Tribulation Saint

Historic Christianity in the Twenty First Century

Month: January, 2015


Biblical Church: A Challenge to Unscriptural Traditions
and Practice
Beresford Job
Bethany Publishing, 2007
279 pp., pb.

I had the privilege of meeting Beresford Job at a conference in New York State in 2013 – my copy of the book is autographed by the author! Beresford Job is an elder in a well-established house church in England, and his book is exactly what the subtitle says it is – a challenge to unscriptural traditions and practice. The main argument of the book is that most modern churches have departed from the practice of the apostolic church, and are spiritually impaired as a result.
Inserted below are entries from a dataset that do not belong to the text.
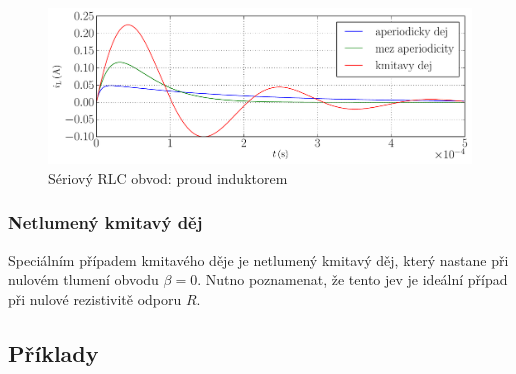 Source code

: \begin{figure}[h!]
\centering
\includegraphics[width=13cm]{prechodne_jevy/druhy_rad/obvod_rlc_proud.pdf}
\caption{Sériový RLC obvod: proud induktorem}
\label{fig:obvod_rlc_proud}
\end{figure}

\subsubsection{Netlumený kmitavý děj}

Speciálním případem kmitavého děje je netlumený kmitavý děj, který nastane při nulovém tlumení obvodu $\beta = 0$. Nutno poznamenat, že tento jev je ideální případ při nulové rezistivitě odporu $R$.

\subsection{Příklady}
In order for the church to function as it was meant to, it must return to the apostolic example.

The book’s thesis
What we think of today as the traditional church, Beresford says, arose during the post-apostolic era. It concentrates ministry in the hands of a professional clergy, and features formal “worship services” in large public buildings specifically designed for the purpose. The congregants sit passively in pews while a sermon is delivered from a pulpit.
All of this, Beresford argues, is a departure from apostolic practice. The earliest Christians met informally in private homes where everyone contributed to the meeting, and the Lord’s Table was a part of a regular meal. The elders were simply spiritually mature men who were chosen from within the congregation, not paid professionals brought in from the outside.
It is hard to argue with the main contention of the book. The highly institutionalized Christianity we know and accept today is utterly foreign to the New Testament. Yet at points I feel that Beresford is guilty of overstating his case, in some ways giving us a one-sided picture of what 1st Century church life was like, and downplaying passages that seem to run counter to his thesis.

House gatherings only?
For one thing, while it is certainly true that the early Christians met in private homes, and did not own church buildings per se, it is also true that there was a larger, more public aspect to church life as well. Of the church at Jerusalem, for example, it was said that they were “continuing daily with one accord in the temple, and breaking bread from house to house . . .” (Acts 2:46; NKJV). The entire church at Jerusalem numbered at least 3,000 souls (v. 41), and it was this larger church that “continued with one accord in the temple.” At the same time there were smaller groups that were “breaking bread from house to house.” On the one hand it was possible to speak of a church as embracing the entire Christian community in a given city – the church at Ephesus or the church at Corinth, for example; and at the same time to speak of the church that is in Priscilla and Aquila’s house (e.g., Rom. 16:3-5).
This may help explain the seeming contradiction between I Cor. 11:5, where Paul allows women to pray and prophesy, albeit with their heads covered, and I Cor. 14:34,35, where he does not permit them to speak at all. What Paul may have had in mind in Chapter 11 were the small house gatherings in the which the Lord’s Table was observed, while in Chapter 14 he may be discussing the larger public meetings when “the whole church comes together in one place” and unbelievers might come in (14:23). In that context not all of the participants may know each other personally, and appearances and gestures take on greater significance. Thus what might be appropriate in a smaller, intimate gathering might not be appropriate in a larger, more public one. Hence the restrictions on what women were permitted to do in Chapter 14. Ironically, Beresford takes Chapter 14 as the blueprint for how small home gatherings are to be conducted.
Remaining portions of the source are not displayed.